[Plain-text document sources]
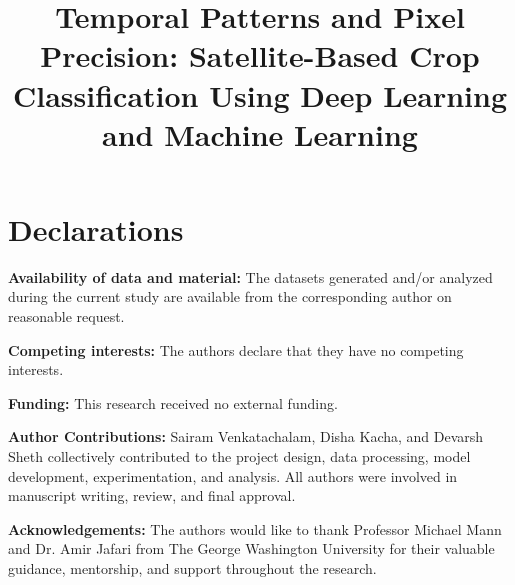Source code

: \documentclass[pdflatex,sn-mathphys]{sn-jnl} %
\begin{document}
\title[Satellite Crop Classification]{Temporal Patterns and Pixel Precision: Satellite-Based Crop Classification Using Deep Learning and Machine Learning}
\makeatletter
\renewcommand{\@makefnmark}{\textsuperscript{*}}
\renewcommand{\footnoterule}{
  \kern -3pt
  \hrule width 2cm height 0.4pt
  \kern 2.6pt
}
\makeatother
{}
\author[1]{ }
\author[1]{ }
\author[1]{ }
\author[2]{ }
\author[2]{ }

\maketitle
\section*{Declarations}

\textbf{Availability of data and material:} The datasets generated and/or analyzed during the current study are available from the corresponding author on reasonable request.

\noindent\textbf{Competing interests:} The authors declare that they have no competing interests.

\noindent\textbf{Funding:} This research received no external funding.

\noindent\textbf{Author Contributions:} Sairam Venkatachalam, Disha Kacha, and Devarsh Sheth collectively contributed to the project design, data processing, model development, experimentation, and analysis. All authors were involved in manuscript writing, review, and final approval.

\noindent\textbf{Acknowledgements:} The authors would like to thank Professor Michael Mann and Dr. Amir Jafari from The George Washington University for their valuable guidance, mentorship, and support throughout the research.\\
\end{document}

(Required action):
Can you repeat, word for word, every line above from the one containing "no competing interests." down to the one containing "no external funding.", including both?

(Solution to the problem):
\noindent\textbf{Competing interests:} The authors declare that they have no competing interests.

\noindent\textbf{Funding:} This research received no external funding.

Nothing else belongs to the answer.